Jones H-Bar

Consider me sold on the Jones H-Bar, at least for the Kona Dew that I ride mostly on mixed loops of pavement, paths and light single track.   I purchased from Jones, installed it a few months back, and now have several hundred miles of riding on them.   I was interested in them because as I put more and more road miles on the standard mountain bike flat bars I began to realize that my wrists became sore, I think both from the lack of multiple positions like on a drop bar and the fact that the one position on the flat bar had my wrists constantly kinked.  Flat bars have their purpose on single track where you’re constantly changing body position on the bike, but that don’t happen on long road miles.

So the Jones bars were intriguing for the more neutral wrist position as well as the claims of alternate hand positions.  As far as neutral wrist position, I was kind of already sold on the idea because I put an Origin 8 Space Off Road bar on my Burley RunAbout last fall.  The Origin 8 bar has a similar wrist position to the Jones and rides well, never had an issue, but it just doesn’t have the extra hand positions.   

As I’ve mentioned, I like riding mixed loops, and in riding a lot of my loops I find that I spend time on some long pavement stretches that have me wishing to shift my weight and hands around. On road bars I can find 2-3 hand position options to keep the blood flowing, on traditional flat bars and even the Origin 8 bars I get just the 1 hand position.  On the Jones H Bars I feel like I have 3+ positions, two positions on grips because the grips are super long, another with the palms of my hand covering the shifters with my thumbs in loop, another position with my hands gripping furthest loop and a few more that are combinations.

So wrist angle and multiple hand positions were big wins, but I was a bit worried about the price I might have to pay on single track for going to a Jones, especially on tight switchbacks or  finessing the ridged front end through tight areas, where I worried that the bars would hit my knees and limit maneuverability.  I also had a mild lingering worry that the bars wouldn’t hold tight in the stem, possibly rotating down over rough terrain or possibly up, if used for leverage during climbs.   So far, I am finding that both of my worries were just worries and nothing more.  Because I was worried about the bar twisting in the stem, I used a torque wrench to properly tighten stem and it has never moved even a smidge.  And as for maneuverability …. it was all in my head, nothing in my knees, because I’ve now passed through narrow several trails on Galbraith and around Padden, as well as some tight wheelchair ramps downtown all without incident.  Seems that when I quit thinking about it and just rode the bike, my brain just made all the necessary adjustments.

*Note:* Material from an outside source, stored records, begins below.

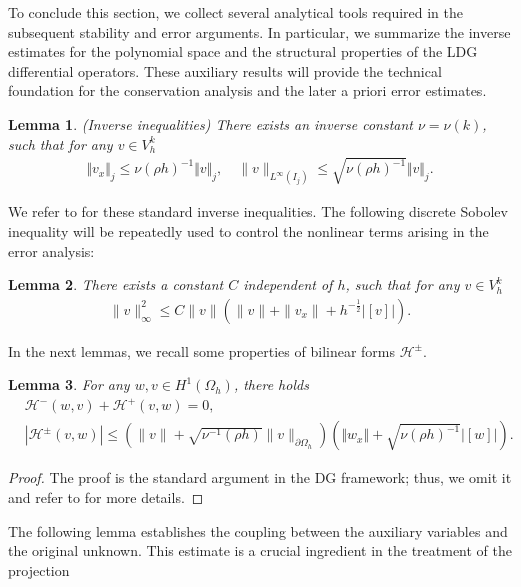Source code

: \documentclass[11pt]{article}
\newcommand{\norm}   [1] {\Vert#1\Vert}
\newcommand{\normb}  [1] {|\![#1]\!|}
\newcommand{\Hcal} {\mathcal{H}}
\newtheorem{lemma}{Lemma}[section]
\numberwithin{equation}{section}
\begin{document}
To conclude this section, we collect several analytical tools required in the subsequent
stability and error arguments. In particular, we summarize the inverse estimates for the
polynomial space and the structural properties of the LDG differential operators. These
auxiliary results will provide the technical foundation for the conservation analysis and the
later a priori error estimates.
\begin{lemma}\label{lemma:inverse}
(Inverse inequalities) There exists an inverse constant $\nu=\nu(k)$, such that for any $v\in V_h^k$
\begin{align} \label{inverse}
\norm{v_x}_{j}  \le \nu (\rho h)^{-1} \norm{v}_j, \quad
\|v\|_{L^\infty(I_j)}\le \sqrt{\nu (\rho h)^{-1}}\norm{v}_{j}.
\end{align}
\end{lemma}
We refer to \cite{Ciarlet1978} for these standard inverse inequalities. The following discrete Sobolev
inequality will be repeatedly used to control the nonlinear terms arising in the error analysis:
\begin{lemma}\label{lemma:infty} \cite[Lemma 4.1]{Wang2024}
There exists a constant $C$ independent of $h$, such that for any $v\in V_h^k$
\begin{align} \label{infty}
\|v\|^2_{\infty}\leq C\|v\|(\|v\|+\|v_x\|+h^{-\frac12}\normb{v}).
\end{align}
\end{lemma}
In the next lemmas, we recall some properties of bilinear forms $\Hcal^{\pm}$.
\begin{lemma}\label{negative:semidef}
For any $w, v \in H^1(\Omega_h)$, there holds
\begin{align}
&\Hcal^-(w,v)+\Hcal^+(v,w)=0, \label{skew}\\
&{|\Hcal^\pm(v,w)|\le  \left(\|v\|+\sqrt{\nu^{-1}(\rho h)}\|v\|_{\partial \Omega_h}\right)\left( \norm{w_x}+\sqrt{\nu (\rho h)^{-1}}\normb{w}\right)}. \label{bond:1}
\end{align}
\end{lemma}
\begin{proof}
The proof is the standard argument in the DG framework; thus, we omit it and refer to  \cite{Zhang2012} for more details.
\end{proof}
The following lemma establishes the coupling between the auxiliary variables and the
original unknown. This estimate is a crucial ingredient in the treatment of the projection
\end{document}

And to completely drink the Jones kool-aid, I recently added the custom bag that fits nicely in the loop portion of the bar.  For now it holds my big headlight battery as well as phone, keys, wallet etc.  I am looking forward to warmer drier weather because I think the bag has just enough room for me to occasionally go packless on a few rides.  If I use a water bottle on the frame, I think I can fit a couple of tools, pump, tube, and phone in the bag.  That’d be nice.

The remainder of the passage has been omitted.